Monday, 23 January 2012: 11:00 AM
The 2011 off the Pacific Coast of Tohoku Earthquake: An Unprecedented Event Impacting the Services of the Japan Meteorological Agency
Room 356 (New Orleans Convention Center )
Junichi Ishida, Japan Meteorological Agency, Tokyo, Japan

On 11 March 2011, the devastating earthquake at 9.0 on the Richter scale and the associated tsunami struck the east Japan, especially in Tohoku region. In spite of immediate dissemination of earthquake early warning and tsunami warning by the Japan Meteorological Agency (JMA) to the public, the unprecedented scale of the tsunami caused overwhelming damages. The number of confirmed dead and missing reached around twenty five thousand. Since the occurrence of this disaster, the JMA has been putting its best efforts to fulfill its responsibilities by issuing various information from earthquake and tsunami warnings to meteorological information tailored for the affected people in a timely manner. The presentation aims to introduce JMA's emergency responses and share lessons learnt under such a difficult situation, hoping their utilization for the further enhancement of the disaster management in the future.

The earthquake and tsunami increased vulnerabilities to meteorological disasters, such as sediment disasters, flood, and inundations, in the affected area, by shaking and loosening the soils and damaging the embankments and drainage facilities. Responding to such situations, on 16 March 2011, JMA changed the criteria of Heavy Rain Warnings to the affected areas based on site investigations and consultation with the local governments. The earthquake also largely sank the ground level of the Pacific coast, and increased the risk of the inundation and flood in the coastal regions, especially during spring tides. On 17 March 2011, JMA announced the need for people, especially in the affected coastal areas, to pay attention to the Storm Surge Advisory issued by JMA. In addition, after consultation with relevant local authorities, JMA is going to tentatively lower criteria for storm surge warnings and advisories in those areas from 26 July 2011.

This disaster also caused the significant reduction in the electricity supply capacities by damaging Fukushima Nuclear Plants. The Government of Japan has appealed for people to save on electricity, such as raising the temperature settings of the air conditioner. Since such electricity saving measures have possibilities to increase the risk of heat stroke, JMA started providing information on extreme high temperature named “Extreme High Temperature Forecast” on 13 July 2011.
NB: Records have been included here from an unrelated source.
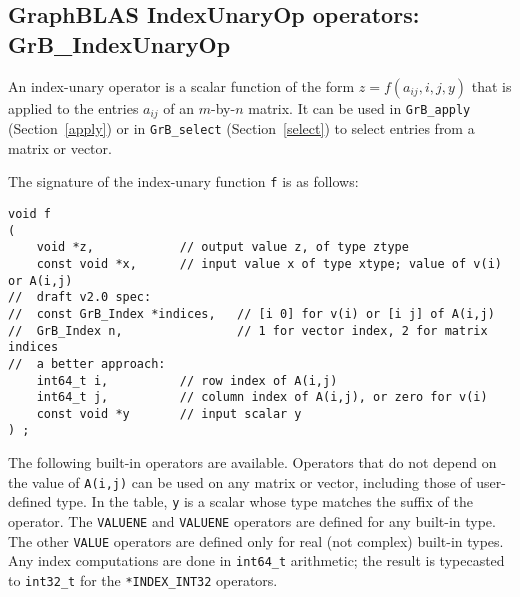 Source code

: \documentclass[12pt]{article}
\begin{document}
\newpage
\subsection{GraphBLAS IndexUnaryOp operators: {\sf GrB\_IndexUnaryOp}} %
\label{idxunop}

An index-unary operator is a scalar function of the form
$z=f(a_{ij},i,j,y)$ that is applied to the entries $a_{ij}$ of an
$m$-by-$n$ matrix.  It can be used in \verb'GrB_apply' (Section~\ref{apply}) or
in \verb'GrB_select' (Section~\ref{select}) to select entries from a matrix or
vector.

The signature of the index-unary function \verb'f' is as follows:

{\footnotesize
\begin{verbatim}
void f
(
    void *z,            // output value z, of type ztype
    const void *x,      // input value x of type xtype; value of v(i) or A(i,j)
//  draft v2.0 spec:
//  const GrB_Index *indices,   // [i 0] for v(i) or [i j] of A(i,j)
//  GrB_Index n,                // 1 for vector index, 2 for matrix indices
//  a better approach:
    int64_t i,          // row index of A(i,j)
    int64_t j,          // column index of A(i,j), or zero for v(i)
    const void *y       // input scalar y
) ; \end{verbatim}}

The following built-in operators are available.  Operators that do not depend
on the value of \verb'A(i,j)' can be used on any matrix or vector, including
those of user-defined type.  In the table, \verb'y' is a
scalar whose type matches the suffix of the operator.  The \verb'VALUENE' and
\verb'VALUENE' operators are defined for any built-in type. The other
\verb'VALUE' operators are defined only for real (not complex) built-in types.
Any index computations are done in \verb'int64_t' arithmetic; the result is
typecasted to \verb'int32_t' for the \verb'*INDEX_INT32' operators.
\end{document}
Sendai Airport, in charge of aviation meteorological services to local airports in Tohoku region, was struck by the tsunami and lots its operational capability. According to the JMA's Business Continuity Plan, Haneda airport immediately started remote back-up operation for Sendai airport for issuance of TAFs to those airports. One thing to note is the heavily reliance on air transportations for the support activities for victims, such as search and rescue (SAR) and deliveries of injured people, because land and marine transportations were devastated by the quake and tsunami. Some of the neighboring airports were used for this purpose. With respect to the weather briefing at the airports, guidance not only on aviation weather but also on weather information around the affected area was requested for support of those activities. Release of radioactive matters from the Fukushima Nuclear Plants posed new problems to aviation services, namely how to issue SIGMET on radioactive cloud.